天国と地獄-2
神はせめて青年に対する拷問をなくすことにした。神は青年の拷問担当の鬼達を集め、決して危害を加えないよう、厳重に注意した。
次の日、地獄すべての悪人達が熱湯が煮えたぎる釜に放り込まれているとき、青年は特注の一人用釜でちょうどいい湯加減のお湯につかっていた。皆が血を流しながらするどい針山を登っているとき、青年は全身のツボを刺激してくれる、でこぼこの山を登っていた。
「こんなの不公平だ」
青年は言った。
「俺の担当の鬼達は、皆手を抜いています。他の鬼が、地獄にいる人々が入っている釜を必死で沸かしているというのに、俺の担当の鬼は適当なぬるま湯のまま俺をそこに放り込み、どこかに行ってしまいます。他の鬼が懸命に針山の針を鋭くしようと研いでいるのに、俺担当の鬼は先が丸くなって体に刺さらないような針のまま、俺に刑を執行しています。これでは、きちんと職務を果たしている他の鬼の方々に示しがつかない。職務怠慢な彼らに、処罰をお願いします」
神は、やむなく青年の担当だった鬼を、すべてクビにした。鬼達はもう地獄にはいられない。だからといって、地上に野放しに出来るはずもなかった。彼らは、天国を我がもの顔でのし歩くようになった。
今まで、天国で神の指導のもと、質素でつつましやかに暮らしてきた善人達は、地獄からの侵入者に驚いた。しかし、従順な彼らは、神をものともしない、自由奔放な悪人達に次第に憧れを強めていった。調子にのった悪人達は彼らにさまざまな悪事を吹き込み、天国はずるい事やひどい事であふれていった。
少し後にやってきた、大きくて野性的な鬼達も、穏やかな、まどろっこしい話し合いに段々うんざりしてきていた善人達と、平和な生活に飽き飽きしていた悪人達に、力による喧嘩という刺激をもたらした。あちこちで諍いが絶えなくなり、悲鳴や怒号が天国の日常茶飯事となった。

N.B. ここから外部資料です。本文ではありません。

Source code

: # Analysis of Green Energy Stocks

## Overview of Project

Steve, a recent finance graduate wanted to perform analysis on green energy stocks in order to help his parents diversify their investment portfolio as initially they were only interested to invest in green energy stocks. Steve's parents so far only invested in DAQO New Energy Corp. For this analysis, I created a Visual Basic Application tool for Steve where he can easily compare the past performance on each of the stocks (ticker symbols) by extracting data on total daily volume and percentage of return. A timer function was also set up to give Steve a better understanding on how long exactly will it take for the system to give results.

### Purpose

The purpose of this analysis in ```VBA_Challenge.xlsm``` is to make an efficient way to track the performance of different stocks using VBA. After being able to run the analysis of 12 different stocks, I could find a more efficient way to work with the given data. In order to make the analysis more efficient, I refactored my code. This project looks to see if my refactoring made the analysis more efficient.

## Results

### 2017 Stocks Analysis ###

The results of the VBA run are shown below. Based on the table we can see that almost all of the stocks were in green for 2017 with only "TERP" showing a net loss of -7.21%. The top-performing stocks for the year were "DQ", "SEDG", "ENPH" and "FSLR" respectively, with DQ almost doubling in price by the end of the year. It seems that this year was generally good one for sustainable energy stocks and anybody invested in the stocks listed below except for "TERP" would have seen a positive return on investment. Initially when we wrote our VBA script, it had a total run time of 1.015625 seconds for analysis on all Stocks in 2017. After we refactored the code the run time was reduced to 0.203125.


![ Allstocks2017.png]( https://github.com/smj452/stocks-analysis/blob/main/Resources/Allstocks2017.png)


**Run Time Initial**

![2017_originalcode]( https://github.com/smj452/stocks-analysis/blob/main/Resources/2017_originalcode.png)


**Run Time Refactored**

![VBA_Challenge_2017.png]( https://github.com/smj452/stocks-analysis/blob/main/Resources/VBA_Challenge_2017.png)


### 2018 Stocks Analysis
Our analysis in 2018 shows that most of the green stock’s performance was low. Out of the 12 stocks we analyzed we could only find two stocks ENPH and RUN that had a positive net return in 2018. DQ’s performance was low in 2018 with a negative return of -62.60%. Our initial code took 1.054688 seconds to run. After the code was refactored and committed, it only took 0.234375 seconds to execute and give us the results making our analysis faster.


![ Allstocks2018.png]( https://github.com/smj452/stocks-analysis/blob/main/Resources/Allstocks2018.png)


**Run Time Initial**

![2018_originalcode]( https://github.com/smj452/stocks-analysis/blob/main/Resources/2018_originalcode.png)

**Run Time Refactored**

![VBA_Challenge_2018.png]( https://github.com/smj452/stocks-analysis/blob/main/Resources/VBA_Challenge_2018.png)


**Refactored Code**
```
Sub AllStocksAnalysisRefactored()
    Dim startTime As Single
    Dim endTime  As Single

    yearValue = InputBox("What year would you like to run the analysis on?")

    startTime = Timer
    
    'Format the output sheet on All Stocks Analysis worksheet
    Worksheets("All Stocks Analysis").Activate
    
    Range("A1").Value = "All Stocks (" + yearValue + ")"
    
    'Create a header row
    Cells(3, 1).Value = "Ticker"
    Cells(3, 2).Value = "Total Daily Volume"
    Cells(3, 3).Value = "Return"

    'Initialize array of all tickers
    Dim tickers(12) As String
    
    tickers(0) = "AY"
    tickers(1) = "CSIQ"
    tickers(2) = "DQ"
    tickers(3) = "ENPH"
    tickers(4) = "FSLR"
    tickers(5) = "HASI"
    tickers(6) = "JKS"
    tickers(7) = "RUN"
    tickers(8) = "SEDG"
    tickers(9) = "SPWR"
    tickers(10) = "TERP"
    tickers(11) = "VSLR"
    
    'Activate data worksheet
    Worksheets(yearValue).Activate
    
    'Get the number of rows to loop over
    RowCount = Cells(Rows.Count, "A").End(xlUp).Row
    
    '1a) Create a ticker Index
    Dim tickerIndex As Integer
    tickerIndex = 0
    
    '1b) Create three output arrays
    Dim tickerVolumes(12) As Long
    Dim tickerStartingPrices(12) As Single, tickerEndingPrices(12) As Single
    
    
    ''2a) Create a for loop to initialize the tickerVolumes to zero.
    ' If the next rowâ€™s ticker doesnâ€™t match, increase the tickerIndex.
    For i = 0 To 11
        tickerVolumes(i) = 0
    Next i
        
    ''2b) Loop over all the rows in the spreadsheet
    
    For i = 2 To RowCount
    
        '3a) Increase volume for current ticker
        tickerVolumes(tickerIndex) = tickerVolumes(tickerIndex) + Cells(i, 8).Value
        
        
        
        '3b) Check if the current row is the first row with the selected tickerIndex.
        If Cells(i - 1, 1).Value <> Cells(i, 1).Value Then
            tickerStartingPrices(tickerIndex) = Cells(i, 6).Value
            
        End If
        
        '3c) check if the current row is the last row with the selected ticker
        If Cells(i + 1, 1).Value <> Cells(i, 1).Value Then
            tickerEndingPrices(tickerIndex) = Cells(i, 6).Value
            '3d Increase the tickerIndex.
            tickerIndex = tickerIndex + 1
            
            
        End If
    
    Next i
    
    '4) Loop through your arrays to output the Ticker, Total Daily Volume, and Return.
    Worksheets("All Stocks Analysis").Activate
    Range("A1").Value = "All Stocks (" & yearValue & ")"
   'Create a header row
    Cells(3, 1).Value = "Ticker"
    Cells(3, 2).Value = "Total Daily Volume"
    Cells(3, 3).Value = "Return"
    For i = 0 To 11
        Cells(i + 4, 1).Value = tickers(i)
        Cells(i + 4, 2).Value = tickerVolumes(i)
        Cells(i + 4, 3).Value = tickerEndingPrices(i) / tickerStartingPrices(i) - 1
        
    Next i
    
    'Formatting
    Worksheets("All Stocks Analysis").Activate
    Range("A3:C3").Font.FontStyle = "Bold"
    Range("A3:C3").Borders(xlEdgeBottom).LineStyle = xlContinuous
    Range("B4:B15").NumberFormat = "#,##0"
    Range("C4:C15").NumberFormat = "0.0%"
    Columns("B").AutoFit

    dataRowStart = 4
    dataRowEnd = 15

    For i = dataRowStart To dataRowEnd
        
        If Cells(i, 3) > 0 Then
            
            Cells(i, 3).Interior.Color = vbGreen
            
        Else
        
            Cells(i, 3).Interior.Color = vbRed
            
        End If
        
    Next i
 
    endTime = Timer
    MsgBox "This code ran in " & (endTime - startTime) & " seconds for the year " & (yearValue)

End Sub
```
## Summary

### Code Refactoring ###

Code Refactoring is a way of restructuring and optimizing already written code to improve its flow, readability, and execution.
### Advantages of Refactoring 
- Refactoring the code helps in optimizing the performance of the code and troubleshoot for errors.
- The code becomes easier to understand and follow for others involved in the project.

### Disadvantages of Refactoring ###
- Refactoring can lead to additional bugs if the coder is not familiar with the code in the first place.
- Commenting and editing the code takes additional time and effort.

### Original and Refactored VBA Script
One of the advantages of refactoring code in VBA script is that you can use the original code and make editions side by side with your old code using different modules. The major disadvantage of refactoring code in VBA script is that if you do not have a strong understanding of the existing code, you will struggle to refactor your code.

地獄には、蜘蛛の糸を登れなかった小心者の悪人と、残った鬼達がいた。彼らは、あくまで自分達のことを考えてくれた青年の心意気にうたれ、すっかり改心していた。いつも相手のことを考え、譲り合って協力しながら暮らしていた。皆が微笑みながら、平和に。
まるで、天国と地獄が入れ替わったかのようであった。
その光景に神は心底苦り切り、連日泣きそうになりながら、天国の建て直しに追われた。
地獄の大釜の横に、ぽつんと青年が座っていた。釜は、もうずっと使われていない。刑を実行するだけの人手もなく、罪人も少なすぎる。少し離れたところでは、元詐欺師の男と、彼に罰を加えていた鬼が、笑い合いながら一緒に夕食を作っていた。
「ここも、ずいぶん過ごしやすくなったな」
いつの間にか、青年の隣に男が立って、話し掛けてきた。見事な白髪をきちんと撫で付け、スーツを着た男だった。
青年も、笑顔で返事を返す。
「ええ。神様だって、よくわかっているはずです。人事には、たった一度の失敗も許されないんですよ。…父さん」
善良な父子は、天を見上げて、ともに微笑んだ。